PELANGI DAN CINTA

“Saya mau ke toilet dulu. Taruh aja snek dan minumannya di kursi. Nanti saya ke sini lagi.” Jawab Andri sambil terus berjalan ke arah toilet.

“Ternyata ramai juga ya pertemuan tunanetra seperti ini. Aku malah jadi terpekuk-pekuk melihat acara seperti ini. Kok bisa ya acara tunanetra seramai ini?” tanya Dini kepada Andri yang sedang memakan snek sambil duduk di depannya.

“Kenapa harus heran? kami yang tidak bisa melihat ini kan cuman matanya yang enggak berfungsi. Anggota badan kami yang lain masih berfungsi dengan baik, kami pun juga bisa berpikir dengan normal. Kenapa sekedar menyelenggarakan acara seperti ini kami tidak mampu?” Andri justru bertanya balik kepada dini.

Entahlah, kalau Andri menceritakan tentang tunanetra  kepada seseorang, dia merasa ingin menguraikan sejelas-jelasnya bahwa tunanetra itu cuman kehilangan penglihatannya saja. Sedangkan untuk anggota lainnya masih lengkap dan bisa seperti layaknya manusia biasa. Tak terkecuali juga kepada Dini, sosok gadis yang baru dikenalnya beberapa bulan yang lalu itu.

“Bukan begitu bang, aku sih juga biasa aja melihat tunanetra bisa beraktifitas. Sudah sering aku lihat kok banyak tunanetra yang masuk acara tv karena kemampuannya. Maksudku, kok banyak juga rupanya kalau berkumpul seperti ini.” Jelas Dini kepada Andri sambil tersenyum.

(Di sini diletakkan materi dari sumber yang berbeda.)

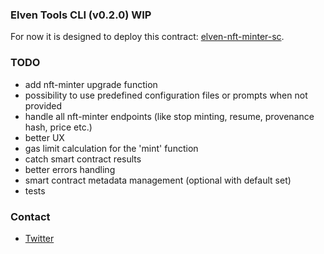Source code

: ### Elven Tools CLI (v0.2.0) WIP

For now it is designed to deploy this contract: [elven-nft-minter-sc](https://github.com/juliancwirko/elven-nft-minter-sc).

### TODO

- add nft-minter upgrade function
- possibility to use predefined configuration files or prompts when not provided
- handle all nft-minter endpoints (like stop minting, resume, provenance hash, price etc.)
- better UX
- gas limit calculation for the 'mint' function
- catch smart contract results
- better errors handling
- smart contract metadata management (optional with default set)
- tests

### Contact

- [Twitter](https://twitter.com/JulianCwirko)
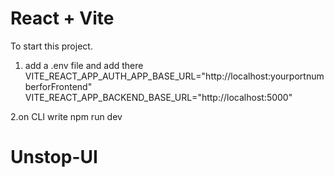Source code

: # React + Vite

To start this project.
1. add a .env file and add there
VITE_REACT_APP_AUTH_APP_BASE_URL="http://localhost:yourportnumberforFrontend"
VITE_REACT_APP_BACKEND_BASE_URL="http://localhost:5000"

2.on CLI write npm run dev
# Unstop-UI

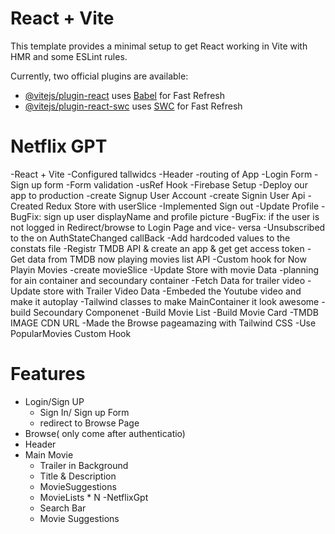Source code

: # React + Vite

This template provides a minimal setup to get React working in Vite with HMR and some ESLint rules.

Currently, two official plugins are available:

- [@vitejs/plugin-react](https://github.com/vitejs/vite-plugin-react/blob/main/packages/plugin-react/README.md) uses [Babel](https://babeljs.io/) for Fast Refresh
- [@vitejs/plugin-react-swc](https://github.com/vitejs/vite-plugin-react-swc) uses [SWC](https://swc.rs/) for Fast Refresh

# Netflix GPT
 -React + Vite
 -Configured tallwidcs
 -Header
 -routing of App
 -Login Form
 -Sign up form
 -Form validation
 -usRef Hook
 -Firebase Setup
 -Deploy our app to production
 -create Signup User Account
 -create Signin User Api
 -Created Redux Store with  userSlice
 -Implemented Sign out 
 -Update Profile
 -BugFix: sign up user displayName and profile picture 
 -BugFix: if the user is not logged in Redirect/browse to Login Page and vice- versa
 -Unsubscribed to the on AuthStateChanged callBack
 -Add hardcoded values to the constats file
 -Registr TMDB API & create an app & get get access token
 -Get data from TMDB now playing movies list API
 -Custom hook for Now Playin Movies
 -create movieSlice
 -Update Store with movie Data
 -planning for ain container and secoundary container
 -Fetch Data for trailer video
 -Update store with Trailer Video Data
 -Embeded the Youtube video and make it autoplay 
 -Tailwind classes to make MainContainer  it look  awesome
 -build Secoundary Componenet 
 -Build Movie List
 -Build Movie Card
 -TMDB IMAGE CDN URL
 -Made the Browse pageamazing with Tailwind CSS
 -Use PopularMovies Custom Hook

 # Features
 - Login/Sign UP
    - Sign In/ Sign up Form
    - redirect to Browse Page
 - Browse( only come after authenticatio)
  - Header
  - Main Movie
    - Trailer in Background
    - Title & Description
    - MovieSuggestions
    - MovieLists * N
 -NetflixGpt 
    - Search Bar
    - Movie Suggestions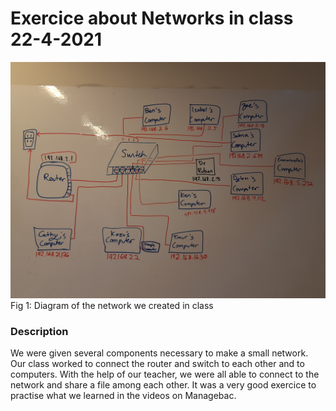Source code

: # Exercice about Networks in class 22-4-2021
![alt text](2021-04-22.jpg) <br> 
Fig 1: Diagram of the network we created in class
### Description 
We were given several components necessary to make a small network. Our class worked to connect the router and switch to each other and to computers. With the help of our teacher, we were all able to connect to the network and share a file among each other. It was a very good exercice to practise what we learned in the videos on Managebac.
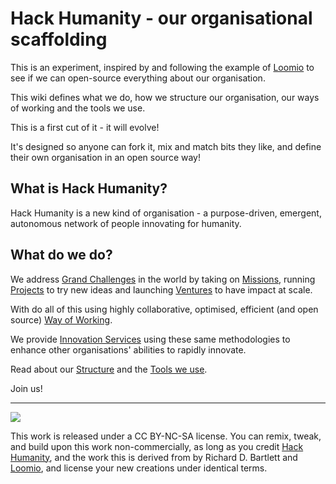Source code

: # Hack Humanity - our organisational scaffolding

This is an experiment, inspired by and following the example of [Loomio](https://github.com/loomio/loomio-org/wiki) to see if we can open-source everything about our organisation.

This wiki defines what we do, how we structure our organisation, our ways of working and the tools we use.

This is a first cut of it - it will evolve!

It's designed so anyone can fork it, mix and match bits they like, and define their own organisation in an open source way!

## What is Hack Humanity?

Hack Humanity is a new kind of organisation - a purpose-driven, emergent, autonomous network of people innovating for humanity.

## What do we do?

We address [Grand Challenges](1-what-we-do/challenges.md) in the world by taking on [Missions](blob/master/1-what-we-do/missions.md), running [Projects](blob/master/1-what-we-do/projects.md) to try new ideas and launching [Ventures](blob/master/1-what-we-do/ventures.md) to have impact at scale.

With do all of this using highly collaborative, optimised, efficient (and open source) [Way of Working](tree/master/3-how-we-work/).

We provide [Innovation Services](blob/master/1-what-we-do/services.md) using these same methodologies to enhance other organisations' abilities to rapidly innovate.

Read about our [Structure](tree/master/2-our-structure/) and the [Tools we use](tree/master/4-tools/).

Join us!

---

[![](http://i.creativecommons.org/l/by-nc-sa/3.0/88x31.png)](https://creativecommons.org/licenses/by-nc-sa/4.0/) 

This work is released under a CC BY-NC-SA license. You can remix, tweak, and build upon this work non-commercially, as long as you credit [Hack Humanity](http://www.hackhumanity.org), and the work this is derived from by Richard D. Bartlett and [Loomio](https://loomio.org), and license your new creations under identical terms.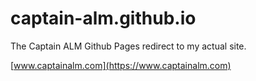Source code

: # captain-alm.github.io
The Captain ALM Github Pages redirect to my actual site.

[www.captainalm.com](https://www.captainalm.com)
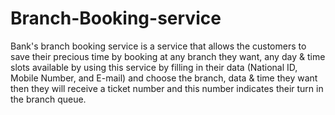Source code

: # Branch-Booking-service
 Bank's branch booking service is a service that allows the customers to save their precious time by booking at any branch they want, any day & time slots available by using this service by filling in their data (National ID, Mobile Number, and E-mail) and choose the branch, data & time they want then they will receive a ticket number and this number indicates their turn in the branch queue.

“Tapi bang, di Sumatra Utara sana, sungguh masih sangat memprihatinkan. Kalau yang pernah saya lihat di sana, para tunanetra itu banyak meminta-minta bang. Mereka banyak yang berada di jalan-jalan sambil minta-minta sedekah. Beda dengan di sini yang kelihatan bahwa tunanetra itu bisa mandiri. Baik itu mandiri dari sisi mobilitasnya, maupun mandiri dari sisi ekonominya.” Lanjut Dini menjelaskan.

“Heee…,” desah Andri perlahan.

“Itulah Din, yang pertama yang harus kamu sadari adalah bahwa tunanetra itu adalah manusia sama seperti manusia-manusia pada umumnya. Mereka itu ada juga yang pandai, ada juga yang bodoh, ada yang kaya, ada juga yang miskin, ada yang sekolah, ada juga yang tidak sekolah, ada yang rajin, ada juga yang malas, ada yang mendapat kesempatan, ada juga yang terkadang tidak mendapat kesempatan. Mungkin yang Dini pernah temui di sana adalah mereka yang belum pernah mendapat pendidikan, atau mungkin juga mereka itu adalah tunanetra yang kurang beruntung karena tidak mendapat pekerjaan. Tetapi banyak juga tunanetra yang diberikan kelebihan oleh Allah. Mereka ada yang hafal Quran, ada juga yang menjadi penyanyi terkenal seperti Ramuna Purba. Kalau kita mau berpikir, bukankah sama sebetulnya kami para tunanetra ini dengan manusia yang lain? Bukankah kita juga sering menjumpai para orang yang mereka itu normal secara fisik akan tetapi mereka juga minta-minta di jalan? Bukankah kita juga sering menjumpai banyak orang yang normal secara fisik yang menjadi glandangan? Nah, kalau kita pikir, bukankah sama mereka itu dengan para tunanetra keadaannya?”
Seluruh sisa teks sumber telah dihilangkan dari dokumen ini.